═══ Exercise materials ═══
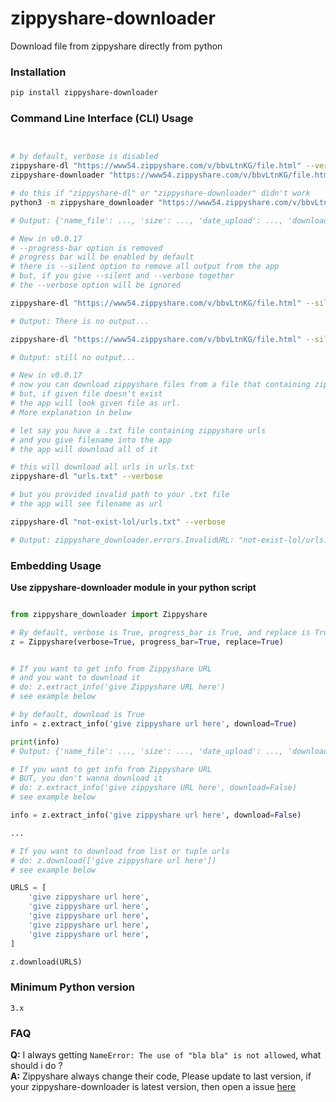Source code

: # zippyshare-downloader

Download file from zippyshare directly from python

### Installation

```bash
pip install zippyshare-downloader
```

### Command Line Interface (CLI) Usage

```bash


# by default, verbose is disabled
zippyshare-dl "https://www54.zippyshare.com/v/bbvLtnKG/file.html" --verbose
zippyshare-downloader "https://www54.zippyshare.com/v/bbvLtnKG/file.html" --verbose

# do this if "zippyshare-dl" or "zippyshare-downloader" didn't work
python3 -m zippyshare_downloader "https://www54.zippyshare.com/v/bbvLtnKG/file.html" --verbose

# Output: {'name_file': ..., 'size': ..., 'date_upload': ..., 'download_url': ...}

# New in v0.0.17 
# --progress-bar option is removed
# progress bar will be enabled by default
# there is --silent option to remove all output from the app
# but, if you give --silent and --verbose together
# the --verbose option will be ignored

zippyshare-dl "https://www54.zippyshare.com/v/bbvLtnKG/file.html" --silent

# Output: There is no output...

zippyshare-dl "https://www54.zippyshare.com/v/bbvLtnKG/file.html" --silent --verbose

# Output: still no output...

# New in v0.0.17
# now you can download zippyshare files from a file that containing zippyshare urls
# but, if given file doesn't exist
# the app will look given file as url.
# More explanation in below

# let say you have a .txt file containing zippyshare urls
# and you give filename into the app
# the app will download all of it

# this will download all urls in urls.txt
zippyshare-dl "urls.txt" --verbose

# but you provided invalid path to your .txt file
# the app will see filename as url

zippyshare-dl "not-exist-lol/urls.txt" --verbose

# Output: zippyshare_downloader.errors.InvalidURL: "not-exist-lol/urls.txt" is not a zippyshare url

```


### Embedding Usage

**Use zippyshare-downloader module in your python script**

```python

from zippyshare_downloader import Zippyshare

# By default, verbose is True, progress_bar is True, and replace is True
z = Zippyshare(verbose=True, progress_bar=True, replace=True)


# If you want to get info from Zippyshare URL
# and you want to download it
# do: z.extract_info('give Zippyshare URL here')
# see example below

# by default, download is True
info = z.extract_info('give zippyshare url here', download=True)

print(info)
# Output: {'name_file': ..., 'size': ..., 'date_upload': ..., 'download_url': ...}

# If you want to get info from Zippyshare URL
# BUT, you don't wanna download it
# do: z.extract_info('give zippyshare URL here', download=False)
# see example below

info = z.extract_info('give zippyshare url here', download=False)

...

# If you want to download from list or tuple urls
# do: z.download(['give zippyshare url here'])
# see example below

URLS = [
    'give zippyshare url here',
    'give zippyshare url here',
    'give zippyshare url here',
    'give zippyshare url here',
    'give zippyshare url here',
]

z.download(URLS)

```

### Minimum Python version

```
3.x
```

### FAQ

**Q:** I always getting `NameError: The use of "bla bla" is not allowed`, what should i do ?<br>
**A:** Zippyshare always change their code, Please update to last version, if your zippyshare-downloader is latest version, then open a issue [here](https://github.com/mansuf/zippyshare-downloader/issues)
═══
═══ Exercise materials ═══
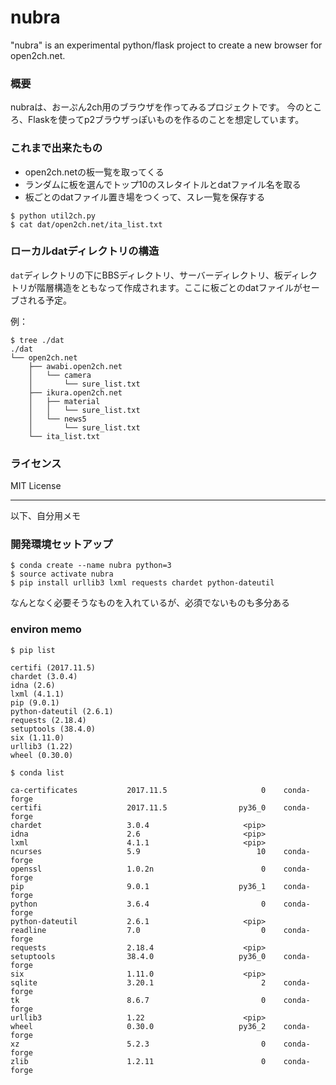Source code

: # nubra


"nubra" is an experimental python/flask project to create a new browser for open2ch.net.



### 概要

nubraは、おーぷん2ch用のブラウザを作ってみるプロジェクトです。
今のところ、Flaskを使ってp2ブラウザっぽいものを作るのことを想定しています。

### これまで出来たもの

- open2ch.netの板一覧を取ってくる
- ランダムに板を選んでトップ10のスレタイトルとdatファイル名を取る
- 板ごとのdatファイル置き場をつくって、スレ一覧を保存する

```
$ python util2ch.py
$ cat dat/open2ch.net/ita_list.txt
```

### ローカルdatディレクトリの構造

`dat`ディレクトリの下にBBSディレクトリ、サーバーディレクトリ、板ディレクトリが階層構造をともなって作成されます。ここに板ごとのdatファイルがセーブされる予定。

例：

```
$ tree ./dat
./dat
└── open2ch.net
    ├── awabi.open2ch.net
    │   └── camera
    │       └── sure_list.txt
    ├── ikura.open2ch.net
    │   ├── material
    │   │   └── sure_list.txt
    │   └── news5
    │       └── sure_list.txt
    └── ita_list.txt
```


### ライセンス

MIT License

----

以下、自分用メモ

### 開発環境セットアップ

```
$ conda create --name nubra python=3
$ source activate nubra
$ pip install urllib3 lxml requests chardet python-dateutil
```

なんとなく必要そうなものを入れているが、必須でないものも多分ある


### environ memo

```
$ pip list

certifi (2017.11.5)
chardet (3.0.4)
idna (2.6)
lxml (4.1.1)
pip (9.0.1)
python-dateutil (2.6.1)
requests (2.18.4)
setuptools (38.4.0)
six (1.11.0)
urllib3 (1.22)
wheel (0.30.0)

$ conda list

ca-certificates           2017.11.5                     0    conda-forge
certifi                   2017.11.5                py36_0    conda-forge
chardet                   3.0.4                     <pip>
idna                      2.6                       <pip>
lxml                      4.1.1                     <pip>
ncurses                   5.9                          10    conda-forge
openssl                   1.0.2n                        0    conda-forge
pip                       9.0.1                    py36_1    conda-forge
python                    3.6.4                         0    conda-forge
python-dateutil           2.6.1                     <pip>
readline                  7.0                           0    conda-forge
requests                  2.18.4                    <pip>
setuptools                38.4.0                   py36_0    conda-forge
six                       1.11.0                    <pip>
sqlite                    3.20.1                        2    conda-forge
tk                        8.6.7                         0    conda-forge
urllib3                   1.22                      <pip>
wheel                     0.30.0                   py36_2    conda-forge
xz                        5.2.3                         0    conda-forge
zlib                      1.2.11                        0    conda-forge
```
═══
__Exercise directions__:
All lines of the records above that contain the word "given" are to be copied out.

__Answer section__:
# but, if given file doesn't exist
# the app will look given file as url.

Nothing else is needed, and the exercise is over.